The casebook is just one component of a complete teaching package that also includes: 

bullet an annual statutory supplement
bullet a teacher's manual with discussion of both federal and California Law
bullet PowerPoint slides for instructors to use in the classroom
bullet a website with updates and relevant links
bullet a CD for adopters, containing the teacher's manual, PowerPoint slides, and full-text versions of cases excerpted in the casebook

From the author's preface:

"Evidence law is steeped in the drama of trials.  It is critically important for any lawyer who might ever step foot in a courtroom.  And it is just plain fascinating.  For all these reasons, I love teaching the subject, and most students seem to enjoy learning it. 

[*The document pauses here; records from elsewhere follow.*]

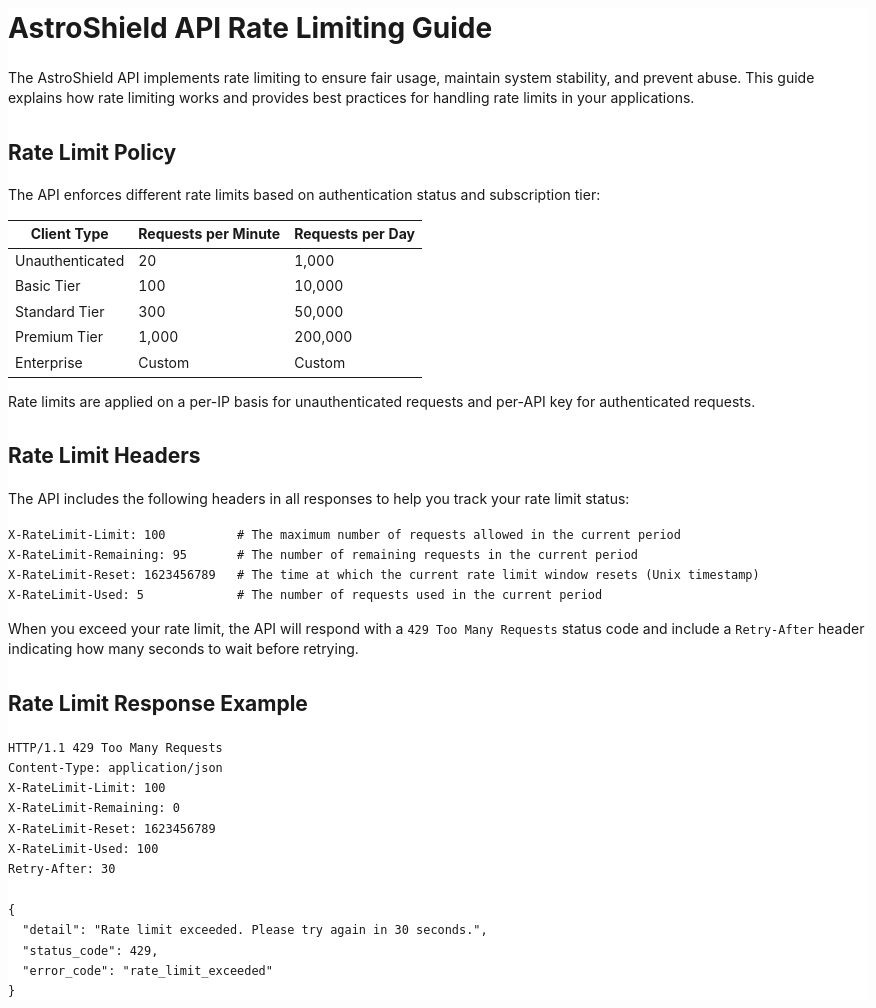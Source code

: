 # AstroShield API Rate Limiting Guide

The AstroShield API implements rate limiting to ensure fair usage, maintain system stability, and prevent abuse. This guide explains how rate limiting works and provides best practices for handling rate limits in your applications.

## Rate Limit Policy

The API enforces different rate limits based on authentication status and subscription tier:

| Client Type | Requests per Minute | Requests per Day |
|-------------|---------------------|------------------|
| Unauthenticated | 20 | 1,000 |
| Basic Tier | 100 | 10,000 |
| Standard Tier | 300 | 50,000 |
| Premium Tier | 1,000 | 200,000 |
| Enterprise | Custom | Custom |

Rate limits are applied on a per-IP basis for unauthenticated requests and per-API key for authenticated requests.

## Rate Limit Headers

The API includes the following headers in all responses to help you track your rate limit status:

```
X-RateLimit-Limit: 100          # The maximum number of requests allowed in the current period
X-RateLimit-Remaining: 95       # The number of remaining requests in the current period
X-RateLimit-Reset: 1623456789   # The time at which the current rate limit window resets (Unix timestamp)
X-RateLimit-Used: 5             # The number of requests used in the current period
```

When you exceed your rate limit, the API will respond with a `429 Too Many Requests` status code and include a `Retry-After` header indicating how many seconds to wait before retrying.

## Rate Limit Response Example

```http
HTTP/1.1 429 Too Many Requests
Content-Type: application/json
X-RateLimit-Limit: 100
X-RateLimit-Remaining: 0
X-RateLimit-Reset: 1623456789
X-RateLimit-Used: 100
Retry-After: 30

{
  "detail": "Rate limit exceeded. Please try again in 30 seconds.",
  "status_code": 429,
  "error_code": "rate_limit_exceeded"
}
```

"But students also tend to find evidence law difficult.  The rules of evidence are notoriously complicated and confusing.  Much of evidence law makes sense only against the backdrop of Anglo-American trial procedure, with which law students typically have only limited familiarity.  And students -- like lawyers and judges -- often are puzzled by the very nature of evidence law:  is it statutory, judge-made, or a matter of applied logic?

"I have tried in this book to capitalize on the inherent attractions of evidence law and to minimize its difficulty.  Because actual cases are more interesting and more memorable than made-up problems, the book has more cases than problems.  The cases have been selected to illustrate the central concepts and controversies of evidence law, not provide encyclopedic coverage of the subject, and they have been edited tightly.  Problems have been used selectively, sometimes to allow students to test their understanding of particularly confusing rules, and sometimes to highlight and to spark reflection about ambiguities in the rules.  Many of the problems are themselves drawn from real cases.  Because the Federal Rules of Evidence provide a convenient and now pervasive framework for thinking about evidence law, the structure of the book tracks, wherever possible, the structure of the federal rules.  The major exceptions to the ban on hearsay, for example, are addressed in the order here as in the Federal Rules of Evidence.  Because the legislative history of the federal rules, particularly the Advisory Committee's Notes, have proved so highly influential, the cases are accompanied by edited excerpts from the Advisory Committee Notes and, where relevant, congressional reports and floor debates.  Because academic commentary has played such a large role in the development of evidence law -- and because much of that commentary is so interesting – I have added excerpts from the writings of a wide range of scholars.  Wigmore and Morgan are here, but so are Mirjan Damaška and Jennifer Mnookin.  These excerpts, too, have been edited tightly, in part to allow room for multiple perspectives.

"The first chapter of this book gives students the basic background information they need about the nature and sources of evidence law and the conventions of Anglo-American trial practice.  I have tried to spell these matters out as explicitly as possible.  After the first chapter, though, I have kept myself in the background.  This is not a treatise.  Nor is it a series of lectures.  It is a set of materials designed to illustrate the chief features of evidence law and to facilitate lecture and class discussion.  I  have proceeded on the assumption that my own students get quite enough of my own views in class, and that other students probably are more interested in their instructors' views than in mine.

 "The book is designed so that it can be assigned cover-to-cover in a four-unit course.  The topics are arranged in the order that I cover them when I teach evidence, but other instructors may choose to vary the sequence.  In view of the steadily increasing importance of scientific evidence, probabilistic proof, expert testimony, and demonstrative exhibits, I have included more materials on these topics than evidence casebooks typically contain.  I also have included readings on certain other topics traditionally slighted in evidence courses, such as questioning by the judge and by the jury.  I have found that students enjoy studying all of these issues, and I think they are sufficiently important to warrant the space I have given them.  But instructors who disagree can easily skip those portions of the book or assign readings from them selectively."